EXERCISE INSTRUCTIONS
Read the listing and extract each line that includes the word "Matters".

WORKING DATA
+ + +
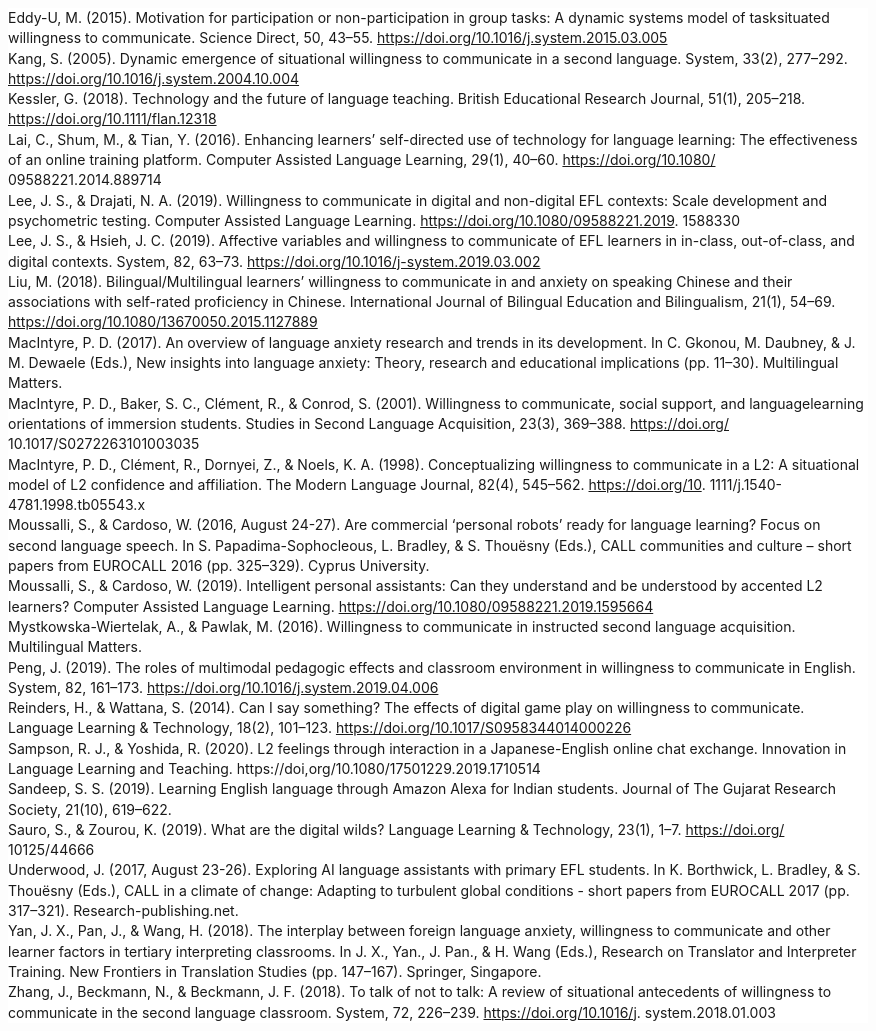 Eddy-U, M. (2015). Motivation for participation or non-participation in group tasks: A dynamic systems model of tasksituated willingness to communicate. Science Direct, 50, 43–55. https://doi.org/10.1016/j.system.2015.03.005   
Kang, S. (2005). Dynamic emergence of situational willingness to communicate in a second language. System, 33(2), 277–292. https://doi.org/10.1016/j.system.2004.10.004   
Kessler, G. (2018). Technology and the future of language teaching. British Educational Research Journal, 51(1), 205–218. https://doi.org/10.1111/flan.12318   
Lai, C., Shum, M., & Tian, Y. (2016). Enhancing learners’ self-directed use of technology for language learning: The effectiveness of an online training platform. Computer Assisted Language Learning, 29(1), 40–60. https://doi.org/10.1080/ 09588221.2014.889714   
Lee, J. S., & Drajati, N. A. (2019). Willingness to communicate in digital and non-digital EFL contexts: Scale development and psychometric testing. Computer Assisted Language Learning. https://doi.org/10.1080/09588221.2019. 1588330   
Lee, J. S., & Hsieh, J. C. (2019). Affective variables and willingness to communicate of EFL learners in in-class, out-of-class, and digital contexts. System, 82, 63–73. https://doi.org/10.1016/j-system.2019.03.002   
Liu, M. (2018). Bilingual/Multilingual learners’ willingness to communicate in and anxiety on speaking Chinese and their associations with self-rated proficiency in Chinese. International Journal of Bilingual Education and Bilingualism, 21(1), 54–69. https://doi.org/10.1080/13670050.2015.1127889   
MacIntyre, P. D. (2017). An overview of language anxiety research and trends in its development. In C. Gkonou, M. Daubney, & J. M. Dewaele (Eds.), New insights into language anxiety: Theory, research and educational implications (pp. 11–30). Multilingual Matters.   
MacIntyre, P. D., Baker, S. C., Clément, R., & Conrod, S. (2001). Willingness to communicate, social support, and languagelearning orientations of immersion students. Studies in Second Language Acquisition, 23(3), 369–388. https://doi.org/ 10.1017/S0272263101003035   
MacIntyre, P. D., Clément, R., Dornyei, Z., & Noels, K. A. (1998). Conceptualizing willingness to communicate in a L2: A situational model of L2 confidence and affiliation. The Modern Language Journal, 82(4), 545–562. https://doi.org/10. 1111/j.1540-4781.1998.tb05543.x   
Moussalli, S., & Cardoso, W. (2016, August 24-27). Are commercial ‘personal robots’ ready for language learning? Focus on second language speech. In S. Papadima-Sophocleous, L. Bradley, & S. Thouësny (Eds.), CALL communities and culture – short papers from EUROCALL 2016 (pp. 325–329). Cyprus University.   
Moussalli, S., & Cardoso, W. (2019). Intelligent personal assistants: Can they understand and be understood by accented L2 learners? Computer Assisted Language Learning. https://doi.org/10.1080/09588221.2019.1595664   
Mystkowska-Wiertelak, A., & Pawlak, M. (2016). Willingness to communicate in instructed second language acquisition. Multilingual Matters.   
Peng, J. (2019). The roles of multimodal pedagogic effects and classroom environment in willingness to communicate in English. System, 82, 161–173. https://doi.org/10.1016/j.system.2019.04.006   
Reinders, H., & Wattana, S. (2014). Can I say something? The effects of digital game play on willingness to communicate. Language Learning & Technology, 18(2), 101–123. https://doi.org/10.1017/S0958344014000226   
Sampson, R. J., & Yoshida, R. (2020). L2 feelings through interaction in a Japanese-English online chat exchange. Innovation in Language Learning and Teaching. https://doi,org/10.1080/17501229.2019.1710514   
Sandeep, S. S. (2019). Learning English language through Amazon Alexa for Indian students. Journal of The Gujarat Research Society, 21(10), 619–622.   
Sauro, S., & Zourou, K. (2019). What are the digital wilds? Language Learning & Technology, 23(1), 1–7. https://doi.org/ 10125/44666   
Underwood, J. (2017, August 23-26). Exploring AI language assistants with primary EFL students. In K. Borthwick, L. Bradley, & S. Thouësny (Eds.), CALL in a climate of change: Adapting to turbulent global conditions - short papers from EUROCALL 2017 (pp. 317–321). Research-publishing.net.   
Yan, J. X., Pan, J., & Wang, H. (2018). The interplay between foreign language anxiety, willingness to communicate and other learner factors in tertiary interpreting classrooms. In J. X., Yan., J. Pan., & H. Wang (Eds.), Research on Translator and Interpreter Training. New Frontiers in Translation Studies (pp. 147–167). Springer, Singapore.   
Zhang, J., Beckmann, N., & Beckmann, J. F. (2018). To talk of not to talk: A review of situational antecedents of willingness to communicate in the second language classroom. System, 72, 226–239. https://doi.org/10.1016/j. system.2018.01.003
+ + +
RESPONSE
MacIntyre, P. D. (2017). An overview of language anxiety research and trends in its development. In C. Gkonou, M. Daubney, & J. M. Dewaele (Eds.), New insights into language anxiety: Theory, research and educational implications (pp. 11–30). Multilingual Matters.   
Mystkowska-Wiertelak, A., & Pawlak, M. (2016). Willingness to communicate in instructed second language acquisition. Multilingual Matters.   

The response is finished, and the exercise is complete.